I have become more and more sympathetic to the notion that every person is entitled to determine the correct spelling and pronunciation of his/her own name, no matter how unconventional, but I, too, would have difficulty going along with this particular affectation.

Saying that this person "styles himself" Jonh implies that the contrarian spelling was NOT the work of his parents, but something he came up with himself. If such is indeed the case, I agree that he should not be "rewarded" with unquestioning recognition/affirmation.

I remember, years ago, becoming aware of the first of what would become a long series of celebrity athletes named "Micheal." My reaction was that the person was WRONG, and stupid to boot, for not using the "correct" spelling of Michael. I have since gotten over that attitude.
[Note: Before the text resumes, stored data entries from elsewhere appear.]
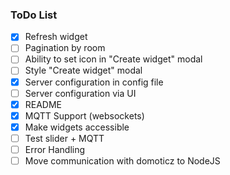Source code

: ### ToDo List

- [x] Refresh widget
- [ ] Pagination by room
- [ ] Ability to set icon in "Create widget" modal
- [ ] Style "Create widget" modal
- [x] Server configuration in config file
- [ ] Server configuration via UI
- [x] README
- [x] MQTT Support (websockets)
- [x] Make widgets accessible 
- [ ] Test slider + MQTT
- [ ] Error Handling
- [ ] Move communication with domoticz to NodeJS
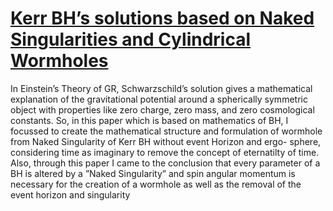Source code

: # [Kerr BH’s solutions based on Naked Singularities and Cylindrical Wormholes](https://drive.google.com/file/d/1hvkAemSOnqmsw9GnWLKim54PAi_s4bip/view?usp=sharing) #


In Einstein’s Theory of GR, Schwarzschild’s solution gives a
mathematical explanation of the gravitational potential around
a spherically symmetric object with properties like zero charge,
zero mass, and zero cosmological constants. So, in this paper which is based on mathematics of BH, I focussed to create
the mathematical structure and formulation of wormhole from
Naked Singularity of Kerr BH without event Horizon and ergo-
sphere, considering time as imaginary to remove the concept
of eternatilty of time. Also, through this paper I came to the
conclusion that every parameter of a BH is altered by a ”Naked
Singularity” and spin angular momentum is necessary for the creation of a wormhole as well as the removal of the event horizon
and singularity
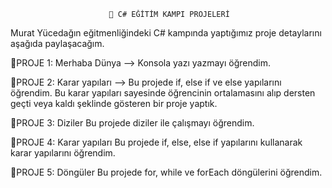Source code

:                           🌟 C# EĞİTİM KAMPI PROJELERİ
Murat Yücedağın eğitmenliğindeki C# kampında yaptığımız proje detaylarını aşağıda paylaşacağım.

🎀PROJE 1: Merhaba Dünya -->
Konsola yazı yazmayı öğrendim.

🎀PROJE 2: Karar yapıları -->
Bu projede if, else if ve else yapılarını öğrendim. Bu karar yapıları sayesinde öğrencinin ortalamasını alıp dersten geçti veya kaldı şeklinde gösteren bir proje yaptık.

🎀PROJE 3: Diziler
Bu projede diziler ile çalışmayı öğrendim.

🎀PROJE 4: Karar yapıları
Bu projede if, else, else if yapılarını kullanarak karar yapılarını öğrendim.

🎀PROJE 5: Döngüler
Bu projede for, while ve forEach döngülerini öğrendim.

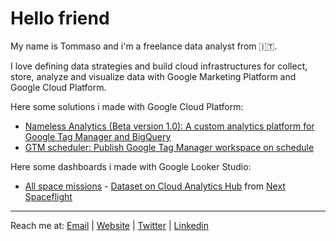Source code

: # Hello friend

My name is Tommaso and i'm a freelance data analyst from 🇮🇹.

I love defining data strategies and build cloud infrastructures for collect, store, analyze and visualize data with Google Marketing Platform and Google Cloud Platform.

Here some solutions i made with Google Cloud Platform:
- [Nameless Analytics (Beta version 1.0): A custom analytics platform for Google Tag Manager and BigQuery](https://github.com/tommasomoretti/nameless-analytics)
- [GTM scheduler: Publish Google Tag Manager workspace on schedule](https://github.com/tommasomoretti/publish-scheduled-gtm-container)

Here some dashboards i made with Google Looker Studio:
- [All space missions](https://datastudio.google.com/u/0/reporting/c013eca9-9d6f-4fbe-89cd-2e7357a48724/) - [Dataset on Cloud Analytics Hub](https://console.cloud.google.com/bigquery(analyticshub:projects/927812107311/locations/eu/dataExchanges/all_space_missions_1801cd49715/listings/all_space_missions_1801cd9607d)) from [Next Spaceflight](https://nextspaceflight.com/)

---

Reach me at: [Email](mailto:hello@tommasomoretti.com) | [Website](https://tommasomoretti.com/?utm_source=github.com&utm_medium=referral&utm_campaign=profile) | [Twitter](https://twitter.com/tommoretti88) | [Linkedin](https://www.linkedin.com/in/tommasomoretti/)
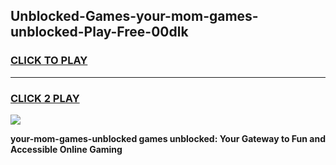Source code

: 
## Unblocked-Games-your-mom-games-unblocked-Play-Free-00dlk
<h3>
<a href="https://premium76.site?title=your-mom-games-unblocked&ref=10A">CLICK TO PLAY</a></h3>
<hr>

<h3>
<a href="https://premium76.site?title=your-mom-games-unblocked&ref=10A">CLICK 2 PLAY</a>
  
</h3>

<a href="https://premium76.site?title=your-mom-games-unblocked&ref=10A"><img src="https://clearcache.store/games.png"></a>


**your-mom-games-unblocked games unblocked: Your Gateway to Fun and Accessible Online Gaming**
First of all, it was the person's parents, not he himself, who determined the spelling -- the "namee" should never be blamed for the unconventionality of his/her name. Plus which, it's not for me to judge those parents, or even to speculate whether their choice of a name and of the spelling thereof may have been the result of limited education or a conscious choice to be "different."

Since then, of course, we have seen a proliferation of newly coined names, especially among African-Americans. For a while, I maintained a bit of sneering contempt for many of these made-up names (especially the attempts at a sort of pseudo-French-African language featuring apostrophes as accents in all the "wrong" places), but I have come around to the position that ALL such names, even the most seemingly outlandish, should be regarded as examples of creativity, not ignorance.

After all, why shouldn't Black Americans create their own entirely new culture? Certainly, the "slave names" inherited from one's ancestors' owners are really not suitable (as famously pointed out by Malcolm X, among others). Why not accept the development of a whole new nomenclature for people of an emerging culture that is neither Anglo-American nor African, and that will no longer accept any hint of subservience or inferiority. Go for it!

No matter how wacky some of these neologisms might seem to some overeducated outsiders, NONE of these newly-invented names could possibly be any nuttier than some of those abovementioned ultra-archaic British place-names and family names!

PS: I was quite gratified to learn that the not-uncommon English surname "Menzies," which I've encountered often enough in print but never heard spoken, is (and has always been) pronouced "Mingus." NEVER would have guessed!